Problem requirements.
Look for "function" in the material below and show each line that contains it.

Data provided.
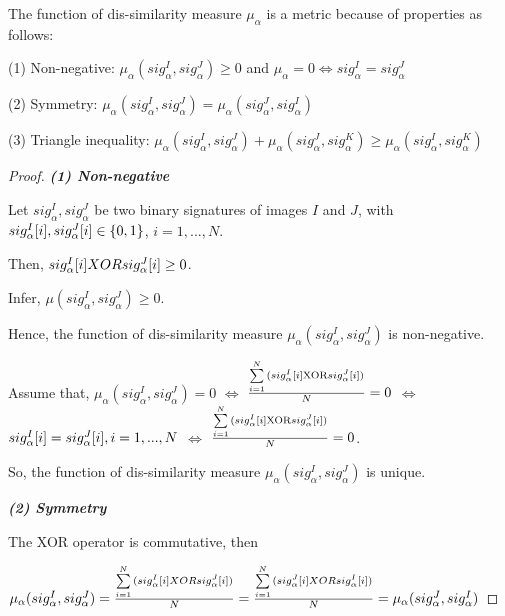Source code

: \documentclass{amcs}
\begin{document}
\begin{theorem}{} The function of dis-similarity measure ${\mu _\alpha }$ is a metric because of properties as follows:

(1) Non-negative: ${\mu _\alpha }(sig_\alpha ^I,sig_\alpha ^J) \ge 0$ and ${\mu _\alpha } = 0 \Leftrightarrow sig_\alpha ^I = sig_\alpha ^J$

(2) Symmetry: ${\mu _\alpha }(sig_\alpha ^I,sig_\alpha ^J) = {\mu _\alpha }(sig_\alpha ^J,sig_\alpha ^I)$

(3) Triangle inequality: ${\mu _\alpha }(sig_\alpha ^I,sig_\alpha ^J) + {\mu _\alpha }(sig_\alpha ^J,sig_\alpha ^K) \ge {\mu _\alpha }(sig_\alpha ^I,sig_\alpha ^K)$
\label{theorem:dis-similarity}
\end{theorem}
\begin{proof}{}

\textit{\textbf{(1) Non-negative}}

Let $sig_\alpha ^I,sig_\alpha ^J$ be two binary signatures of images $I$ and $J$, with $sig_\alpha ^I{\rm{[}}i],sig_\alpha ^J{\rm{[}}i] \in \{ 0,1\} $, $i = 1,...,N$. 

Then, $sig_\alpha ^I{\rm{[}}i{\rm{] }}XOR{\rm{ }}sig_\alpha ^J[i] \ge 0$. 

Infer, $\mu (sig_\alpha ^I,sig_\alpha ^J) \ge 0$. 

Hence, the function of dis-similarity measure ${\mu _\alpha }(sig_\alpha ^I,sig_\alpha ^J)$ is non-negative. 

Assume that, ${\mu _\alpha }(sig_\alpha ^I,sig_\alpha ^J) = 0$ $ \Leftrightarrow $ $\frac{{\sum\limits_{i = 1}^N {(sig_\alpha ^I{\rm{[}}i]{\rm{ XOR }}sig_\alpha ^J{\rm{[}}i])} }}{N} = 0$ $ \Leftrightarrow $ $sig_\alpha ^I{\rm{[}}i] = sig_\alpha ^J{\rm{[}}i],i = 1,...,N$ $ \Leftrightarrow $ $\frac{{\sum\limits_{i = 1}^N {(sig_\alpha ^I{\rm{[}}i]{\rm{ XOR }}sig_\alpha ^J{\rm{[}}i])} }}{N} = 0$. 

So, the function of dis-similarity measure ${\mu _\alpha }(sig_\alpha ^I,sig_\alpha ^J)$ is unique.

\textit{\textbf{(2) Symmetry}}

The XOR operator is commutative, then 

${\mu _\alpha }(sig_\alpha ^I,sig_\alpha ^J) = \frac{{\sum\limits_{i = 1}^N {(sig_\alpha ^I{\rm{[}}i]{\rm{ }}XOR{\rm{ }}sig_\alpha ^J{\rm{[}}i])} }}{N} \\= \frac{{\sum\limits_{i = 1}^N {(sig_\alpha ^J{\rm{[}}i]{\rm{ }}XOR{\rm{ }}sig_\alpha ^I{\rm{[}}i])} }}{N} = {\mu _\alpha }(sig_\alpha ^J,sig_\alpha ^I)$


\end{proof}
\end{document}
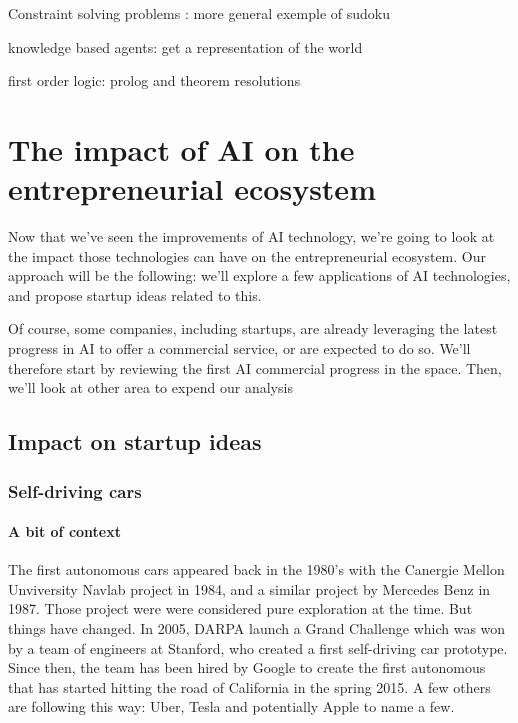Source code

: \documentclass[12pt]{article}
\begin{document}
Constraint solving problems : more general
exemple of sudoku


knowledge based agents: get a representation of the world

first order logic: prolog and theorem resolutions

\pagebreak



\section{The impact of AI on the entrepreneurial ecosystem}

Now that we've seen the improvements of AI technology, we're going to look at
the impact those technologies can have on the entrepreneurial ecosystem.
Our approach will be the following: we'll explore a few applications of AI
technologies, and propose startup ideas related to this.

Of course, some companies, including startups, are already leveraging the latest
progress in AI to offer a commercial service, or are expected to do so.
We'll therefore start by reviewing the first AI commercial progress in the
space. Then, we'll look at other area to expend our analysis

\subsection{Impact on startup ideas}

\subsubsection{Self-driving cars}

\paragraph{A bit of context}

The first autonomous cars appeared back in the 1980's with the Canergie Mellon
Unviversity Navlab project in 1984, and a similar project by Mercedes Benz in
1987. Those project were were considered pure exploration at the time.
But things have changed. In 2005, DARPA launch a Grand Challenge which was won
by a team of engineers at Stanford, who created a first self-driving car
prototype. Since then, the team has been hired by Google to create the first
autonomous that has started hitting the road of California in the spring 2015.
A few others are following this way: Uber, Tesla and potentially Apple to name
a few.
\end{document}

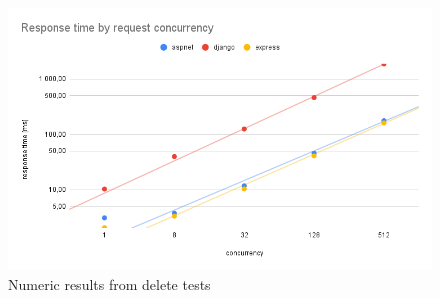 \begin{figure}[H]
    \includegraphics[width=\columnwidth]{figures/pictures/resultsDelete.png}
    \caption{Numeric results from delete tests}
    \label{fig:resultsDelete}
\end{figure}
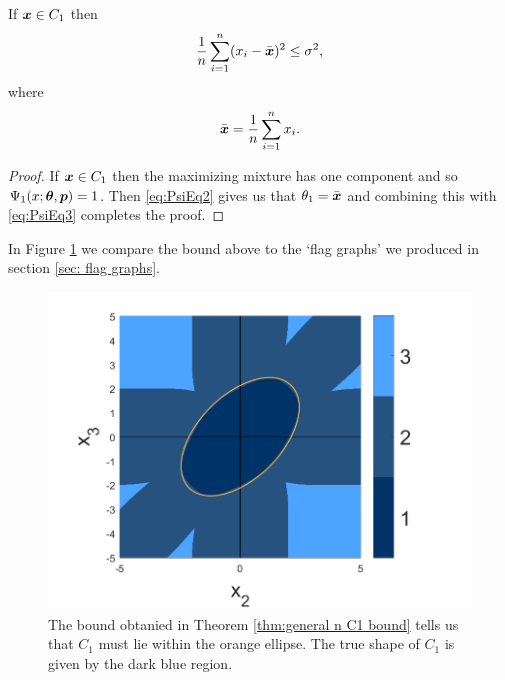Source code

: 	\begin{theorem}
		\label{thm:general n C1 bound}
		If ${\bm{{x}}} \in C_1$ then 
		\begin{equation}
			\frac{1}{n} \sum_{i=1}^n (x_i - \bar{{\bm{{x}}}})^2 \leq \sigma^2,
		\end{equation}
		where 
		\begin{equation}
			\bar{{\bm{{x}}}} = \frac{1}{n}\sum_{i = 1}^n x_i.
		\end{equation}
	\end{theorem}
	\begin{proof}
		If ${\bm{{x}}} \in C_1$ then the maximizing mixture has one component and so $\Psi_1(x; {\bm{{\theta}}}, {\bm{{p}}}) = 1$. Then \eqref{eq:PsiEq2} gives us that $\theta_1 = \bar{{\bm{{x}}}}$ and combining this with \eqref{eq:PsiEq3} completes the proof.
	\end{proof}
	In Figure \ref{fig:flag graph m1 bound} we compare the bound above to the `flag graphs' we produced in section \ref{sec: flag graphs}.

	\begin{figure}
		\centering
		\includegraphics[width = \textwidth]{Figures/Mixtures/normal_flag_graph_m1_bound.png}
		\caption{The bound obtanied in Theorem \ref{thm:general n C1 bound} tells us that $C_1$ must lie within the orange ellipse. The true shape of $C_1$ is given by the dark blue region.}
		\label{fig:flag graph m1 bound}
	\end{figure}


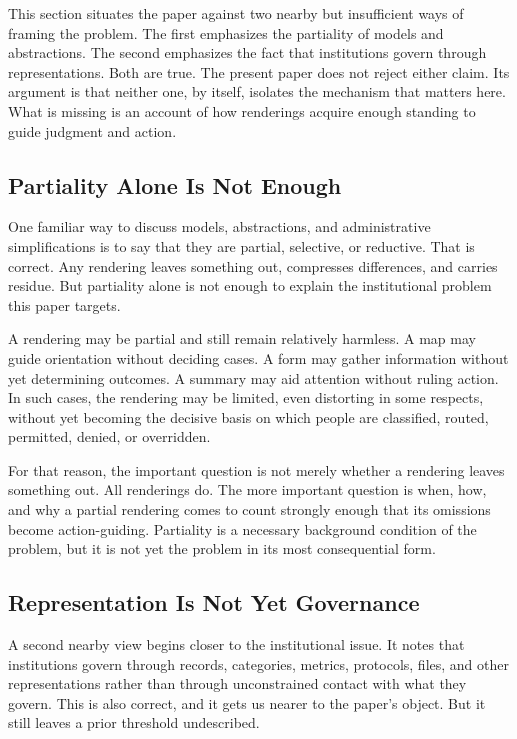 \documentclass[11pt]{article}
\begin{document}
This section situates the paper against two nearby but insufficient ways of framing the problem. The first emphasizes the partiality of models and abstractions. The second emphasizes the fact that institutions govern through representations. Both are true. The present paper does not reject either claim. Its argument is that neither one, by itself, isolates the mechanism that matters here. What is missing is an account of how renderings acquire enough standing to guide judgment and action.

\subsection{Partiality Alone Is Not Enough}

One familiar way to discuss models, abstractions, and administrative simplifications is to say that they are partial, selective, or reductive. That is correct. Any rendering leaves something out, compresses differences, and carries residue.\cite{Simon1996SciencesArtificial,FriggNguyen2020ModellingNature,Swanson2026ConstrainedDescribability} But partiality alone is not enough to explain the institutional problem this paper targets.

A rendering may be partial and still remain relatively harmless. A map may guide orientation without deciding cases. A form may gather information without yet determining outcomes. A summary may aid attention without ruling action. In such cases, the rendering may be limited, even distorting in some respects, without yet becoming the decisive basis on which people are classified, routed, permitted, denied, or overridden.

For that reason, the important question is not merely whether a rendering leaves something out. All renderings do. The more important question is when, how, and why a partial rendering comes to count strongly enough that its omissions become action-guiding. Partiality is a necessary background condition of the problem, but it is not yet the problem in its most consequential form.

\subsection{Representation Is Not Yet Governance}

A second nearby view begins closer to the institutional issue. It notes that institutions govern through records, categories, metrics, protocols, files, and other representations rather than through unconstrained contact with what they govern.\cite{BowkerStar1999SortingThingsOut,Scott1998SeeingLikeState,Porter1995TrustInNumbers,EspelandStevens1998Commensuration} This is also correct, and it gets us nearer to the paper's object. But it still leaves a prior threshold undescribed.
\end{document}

Answer box.
\begin{theorem}{} The function of dis-similarity measure ${\mu _\alpha }$ is a metric because of properties as follows:
Hence, the function of dis-similarity measure ${\mu _\alpha }(sig_\alpha ^I,sig_\alpha ^J)$ is non-negative. 
So, the function of dis-similarity measure ${\mu _\alpha }(sig_\alpha ^I,sig_\alpha ^J)$ is unique.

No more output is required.